Patrick Rowan’s Skywatch: North American solar eclipse of 2017 –

The moon will completely block the midday sun along a track bisecting the United States from Oregon to South Carolina on Aug. 21.

The Great North American Solar Eclipse of 2017 will be the first coast-to-coast solar eclipse in 99 years, and the first visible solely from the U.S. Here in Greater Springfield, for the first time in a generation, more than 70 percent of the sun will be eclipsed.

Totality is the holy grail of eclipses, and an unparalleled skywatching event. The brighter stars and planets come out in the daytime, and the solar corona — the sun’s extended atmosphere — becomes visible in all it’s glory — no telescopes or eye protection needed.

Photographs can’t convey the nuanced beauty of the corona’s filament structure. Ron Woodland, a local astronomy educator who has witnessed several solar eclipses, called totality “the most amazing thing I’ve ever seen. Nothing compares with it.”

About 200 million people are within a day’s drive of the path of totality, and many will travel from farther, including skywatchers and amateur astronomers from Western Mass, and around the world. Occurring in the middle of the day during prime summer vacation season, this could easily become the most viewed total eclipse in world history.
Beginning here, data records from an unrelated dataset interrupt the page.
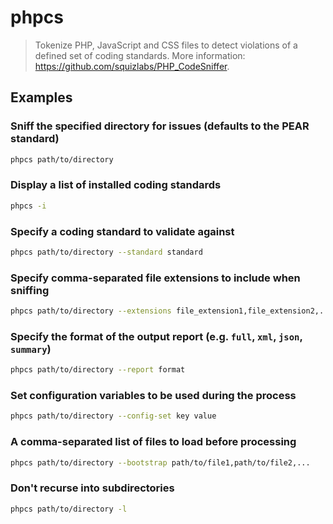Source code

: # phpcs

> Tokenize PHP, JavaScript and CSS files to detect violations of a defined set of coding standards. More information: <https://github.com/squizlabs/PHP_CodeSniffer>.

## Examples

### Sniff the specified directory for issues (defaults to the PEAR standard)

```bash
phpcs path/to/directory
```

### Display a list of installed coding standards

```bash
phpcs -i
```

### Specify a coding standard to validate against

```bash
phpcs path/to/directory --standard standard
```

### Specify comma-separated file extensions to include when sniffing

```bash
phpcs path/to/directory --extensions file_extension1,file_extension2,...
```

### Specify the format of the output report (e.g. `full`, `xml`, `json`, `summary`)

```bash
phpcs path/to/directory --report format
```

### Set configuration variables to be used during the process

```bash
phpcs path/to/directory --config-set key value
```

### A comma-separated list of files to load before processing

```bash
phpcs path/to/directory --bootstrap path/to/file1,path/to/file2,...
```

### Don't recurse into subdirectories

```bash
phpcs path/to/directory -l
```
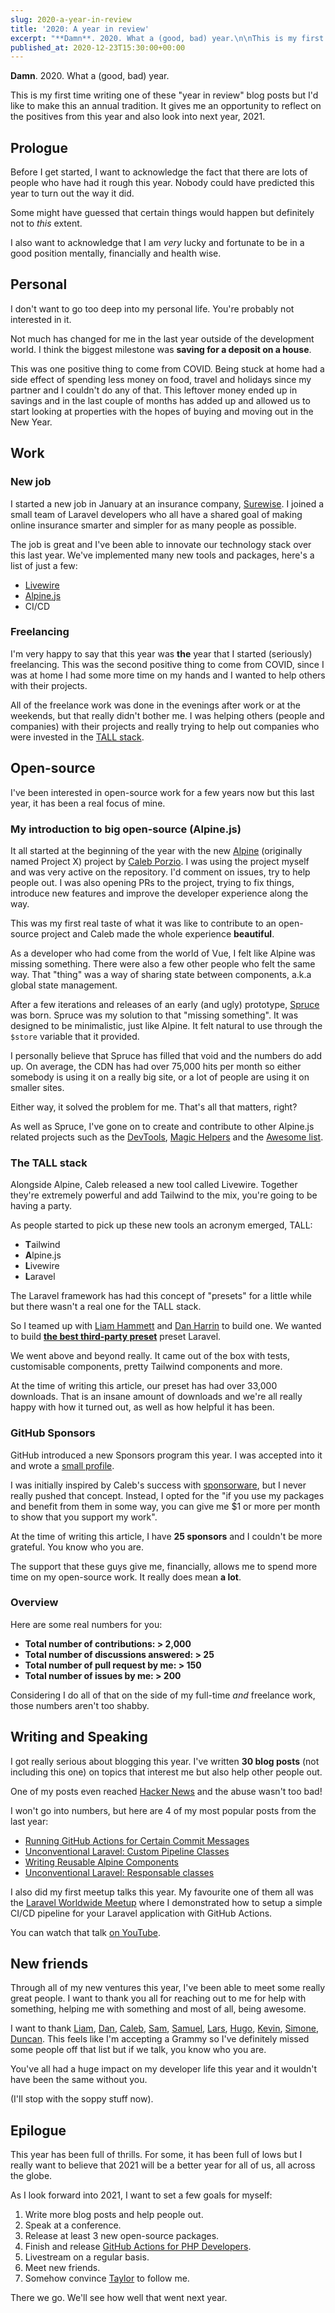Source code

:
 ```yaml
---
slug: 2020-a-year-in-review
title: '2020: A year in review'
excerpt: "**Damn**. 2020. What a (good, bad) year.\n\nThis is my first time writing one of these \"year in review"
published_at: 2020-12-23T15:30:00+00:00
---
```

**Damn**. 2020. What a (good, bad) year.

This is my first time writing one of these "year in review" blog posts but I'd like to make this an annual tradition. It gives me an opportunity to reflect on the positives from this year and also look into next year, 2021.

## Prologue

Before I get started, I want to acknowledge the fact that there are lots of people who have had it rough this year. Nobody could have predicted this year to turn out the way it did.

Some might have guessed that certain things would happen but definitely not to *this* extent.

I also want to acknowledge that I am *very* lucky and fortunate to be in a good position mentally, financially and health wise.

## Personal

I don't want to go too deep into my personal life. You're probably not interested in it.

Not much has changed for me in the last year outside of the development world. I think the biggest milestone was **saving for a deposit on a house**.

This was one positive thing to come from COVID. Being stuck at home had a side effect of spending less money on food, travel and holidays since my partner and I couldn't do any of that. This leftover money ended up in savings and in the last couple of months has added up and allowed us to start looking at properties with the hopes of buying and moving out in the New Year.

## Work

### New job

I started a new job in January at an insurance company, [Surewise](https://surewise.com). I joined a small team of Laravel developers who all have a shared goal of making online insurance smarter and simpler for as many people as possible.

The job is great and I've been able to innovate our technology stack over this last year. We've implemented many new tools and packages, here's a list of just a few:

- [Livewire](https://laravel-livewire.com)
- [Alpine.js](https://github.com/alpinejs/alpine)
- CI/CD

### Freelancing

I'm very happy to say that this year was **the** year that I started (seriously) freelancing. This was the second positive thing to come from COVID, since I was at home I had some more time on my hands and I wanted to help others with their projects.

All of the freelance work was done in the evenings after work or at the weekends, but that really didn't bother me. I was helping others (people and companies) with their projects and really trying to help out companies who were invested in the [TALL stack](https://tallstack.dev/).

## Open-source

I've been interested in open-source work for a few years now but this last year, it has been a real focus of mine.

### My introduction to big open-source (Alpine.js)

It all started at the beginning of the year with the new [Alpine](https://github.com/alpinejs/alpine) (originally named Project X) project by [Caleb Porzio](https://twitter.com/calebporzio). I was using the project myself and was very active on the repository. I'd comment on issues, try to help people out. I was also opening PRs to the project, trying to fix things, introduce new features and improve the developer experience along the way.

This was my first real taste of what it was like to contribute to an open-source project and Caleb made the whole experience **beautiful**.

As a developer who had come from the world of Vue, I felt like Alpine was missing something. There were also a few other people who felt the same way. That "thing" was a way of sharing state between components, a.k.a global state management.

After a few iterations and releases of an early (and ugly) prototype, [Spruce](https://github.com/ryangjchandler/spruce) was born. Spruce was my solution to that "missing something". It was designed to be minimalistic, just like Alpine. It felt natural to use through the `$store` variable that it provided.

I personally believe that Spruce has filled that void and the numbers do add up. On average, the CDN has had over 75,000 hits per month so either somebody is using it on a really big site, or a lot of people are using it on smaller sites.

Either way, it solved the problem for me. That's all that matters, right?

As well as Spruce, I've gone on to create and contribute to other Alpine.js related projects such as the [DevTools](https://github.com/alpine-collective/alpinejs-devtools), [Magic Helpers](https://github.com/alpine-collective/alpine-magic-helpers) and the [Awesome list](https://github.com/alpine-collective/awesome).

### The TALL stack

Alongside Alpine, Caleb released a new tool called Livewire. Together they're extremely powerful and add Tailwind to the mix, you're going to be having a party.

As people started to pick up these new tools an acronym emerged, TALL:

- **T**ailwind
- **A**lpine.js
- **L**ivewire
- **L**aravel

The Laravel framework has had this concept of "presets" for a little while but there wasn't a real one for the TALL stack.

So I teamed up with [Liam Hammett](https://twitter.com/LiamHammett) and [Dan Harrin](https://twitter.com/danjharrin) to build one. We wanted to build **[the best third-party preset](https://github.com/laravel-frontend-presets/tall)** preset Laravel.

We went above and beyond really. It came out of the box with tests, customisable components, pretty Tailwind components and more.

At the time of writing this article, our preset has had over 33,000 downloads. That is an insane amount of downloads and we're all really happy with how it turned out, as well as how helpful it has been.

### GitHub Sponsors

GitHub introduced a new Sponsors program this year. I was accepted into it and wrote a [small profile](https://github.com/sponsors/ryangjchandler).

I was initially inspired by Caleb's success with [sponsorware](https://calebporzio.com/sponsorware), but I never really pushed that concept. Instead, I opted for the "if you use my packages and benefit from them in some way, you can give me $1 or more per month to show that you support my work".

At the time of writing this article, I have **25 sponsors** and I couldn't be more grateful. You know who you are.

The support that these guys give me, financially, allows me to spend more time on my open-source work. It really does mean **a lot**.

### Overview

Here are some real numbers for you:

- **Total number of contributions: > 2,000**
- **Total number of discussions answered: > 25**
- **Total number of pull request by me: > 150**
- **Total number of issues by me: > 200**

Considering I do all of that on the side of my full-time *and* freelance work, those numbers aren't too shabby.

## Writing and Speaking

I got really serious about blogging this year. I've written **30 blog posts** (not including this one) on topics that interest me but also help other people out.

One of my posts even reached [Hacker News](https://news.ycombinator.com/item?id=24647722) and the abuse wasn't too bad!

I won't go into numbers, but here are 4 of my most popular posts from the last year:

- [Running GitHub Actions for Certain Commit Messages](https://ryangjchandler.co.uk/articles/running-github-actions-for-certain-commit-messages)
- [Unconventional Laravel: Custom Pipeline Classes](https://ryangjchandler.co.uk/articles/unconventional-laravel-custom-pipeline-classes)
- [Writing Reusable Alpine Components](https://ryangjchandler.co.uk/articles/writing-reusable-alpine-components)
- [Unconventional Laravel: Responsable classes](https://ryangjchandler.co.uk/articles/unconventional-laravel-responable-classes)

I also did my first meetup talks this year. My favourite one of them all was the [Laravel Worldwide Meetup](https://meetup.laravel.com/) where I demonstrated how to setup a simple CI/CD pipeline for your Laravel application with GitHub Actions.

You can watch that talk [on YouTube](https://www.youtube.com/watch?v=1kPu2eQjkGk).

## New friends

Through all of my new ventures this year, I've been able to meet some really great people. I want to thank you all for reaching out to me for help with something, helping me with something and most of all, being awesome.

I want to thank [Liam](https://twitter.com/LiamHammett), [Dan](https://twitter.com/danjharrin), [Caleb](https://twitter.com/calebporzio), [Sam](https://twitter.com/carre_sam), [Samuel](https://twitter.com/samuelstancl), [Lars](https://twitter.com/LarsKlopstra), [Hugo](https://twitter.com/hugo__df), [Kevin](https://twitter.com/kevinbatdorf), [Simone](https://twitter.com/simo_tod), [Duncan](https://twitter.com/damcclean). This feels like I'm accepting a Grammy so I've definitely missed some people off that list but if we talk, you know who you are.

You've all had a huge impact on my developer life this year and it wouldn't have been the same without you.

(I'll stop with the soppy stuff now).

## Epilogue

This year has been full of thrills. For some, it has been full of lows but I really want to believe that 2021 will be a better year for all of us, all across the globe.

As I look forward into 2021, I want to set a few goals for myself:

1. Write more blog posts and help people out.
2. Speak at a conference.
3. Release at least 3 new open-source packages.
4. Finish and release [GitHub Actions for PHP Developers](https://actions-for-php.com).
5. Livestream on a regular basis.
6. Meet new friends.
7. Somehow convince [Taylor](https://twitter.com/taylorotwell) to follow me.

There we go. We'll see how well that went next year.
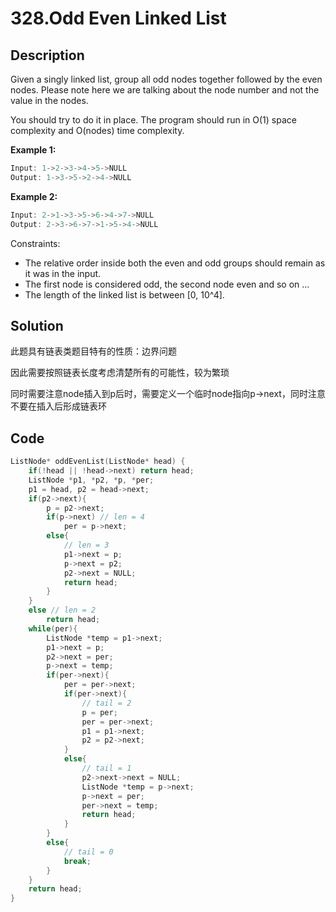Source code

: # 328.Odd Even Linked List

## Description
Given a singly linked list, group all odd nodes together followed by the even nodes. Please note here we are talking about the node number and not the value in the nodes.

You should try to do it in place. The program should run in O(1) space complexity and O(nodes) time complexity.

**Example 1:**
```C++
Input: 1->2->3->4->5->NULL
Output: 1->3->5->2->4->NULL
```
**Example 2:**
```C++
Input: 2->1->3->5->6->4->7->NULL
Output: 2->3->6->7->1->5->4->NULL
```

Constraints:

- The relative order inside both the even and odd groups should remain as it was in the input.
- The first node is considered odd, the second node even and so on ...
- The length of the linked list is between [0, 10^4].

## Solution

此题具有链表类题目特有的性质：边界问题

因此需要按照链表长度考虑清楚所有的可能性，较为繁琐

同时需要注意node插入到p后时，需要定义一个临时node指向p->next，同时注意不要在插入后形成链表环

## Code
```c++
ListNode* oddEvenList(ListNode* head) {
    if(!head || !head->next) return head;
    ListNode *p1, *p2, *p, *per;
    p1 = head, p2 = head->next;
    if(p2->next){
        p = p2->next;
        if(p->next) // len = 4
            per = p->next;
        else{
            // len = 3
            p1->next = p;
            p->next = p2;
            p2->next = NULL;
            return head;
        }
    }
    else // len = 2
        return head;
    while(per){
        ListNode *temp = p1->next;
        p1->next = p;
        p2->next = per;
        p->next = temp;
        if(per->next){
            per = per->next;
            if(per->next){
                // tail = 2
                p = per;
                per = per->next;
                p1 = p1->next;
                p2 = p2->next;
            }
            else{
                // tail = 1
                p2->next->next = NULL;
                ListNode *temp = p->next;
                p->next = per;
                per->next = temp;
                return head;
            }
        }
        else{
            // tail = 0
            break;
        }
    }
    return head;
}
```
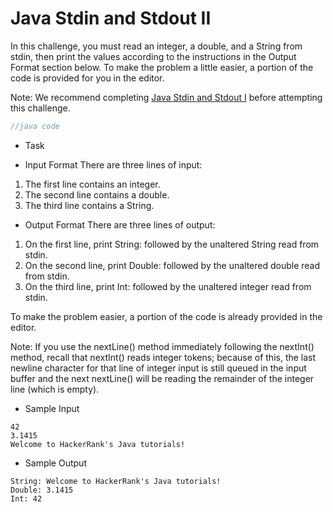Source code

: # Java Stdin and Stdout II
In this challenge, you must read an integer, a double, and a String from stdin, then print the values according to the instructions in the Output Format section below. To make the problem a little easier, a portion of the code is provided for you in the editor.

Note: We recommend completing [Java Stdin and Stdout I]("https://github.com/mkskaushalya/Hackerrank-Java/tree/main/java-stdin-and-stdout-1") before attempting this challenge.

```java
//java code
```


- Task


- Input Format
There are three lines of input:

1. The first line contains an integer.
2. The second line contains a double.
3. The third line contains a String.

- Output Format
There are three lines of output:

1. On the first line, print String: followed by the unaltered String read from stdin.
2. On the second line, print Double: followed by the unaltered double read from stdin.
3. On the third line, print Int: followed by the unaltered integer read from stdin.

To make the problem easier, a portion of the code is already provided in the editor.

Note: If you use the nextLine() method immediately following the nextInt() method, recall that nextInt() reads integer tokens; because of this, the last newline character for that line of integer input is still queued in the input buffer and the next nextLine() will be reading the remainder of the integer line (which is empty).

- Sample Input
```
42
3.1415
Welcome to HackerRank's Java tutorials!
```
- Sample Output
```
String: Welcome to HackerRank's Java tutorials!
Double: 3.1415
Int: 42
```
With unknown numbers rushing in, this will be a mammoth cultural experiment, and a secondary story-line has developed. Here’s a hint: Firm up your eclipse travel plans quickly.

As interest grows and more people make plans to go, the potential for traffic jams and associated issues increases. Those worries provoke further news coverage and alert many who otherwise might not have noticed. Some will want to see what all the commotion is about. By planning trips, they’ll help fuel a classic feedback loop, causing the situation to snowball.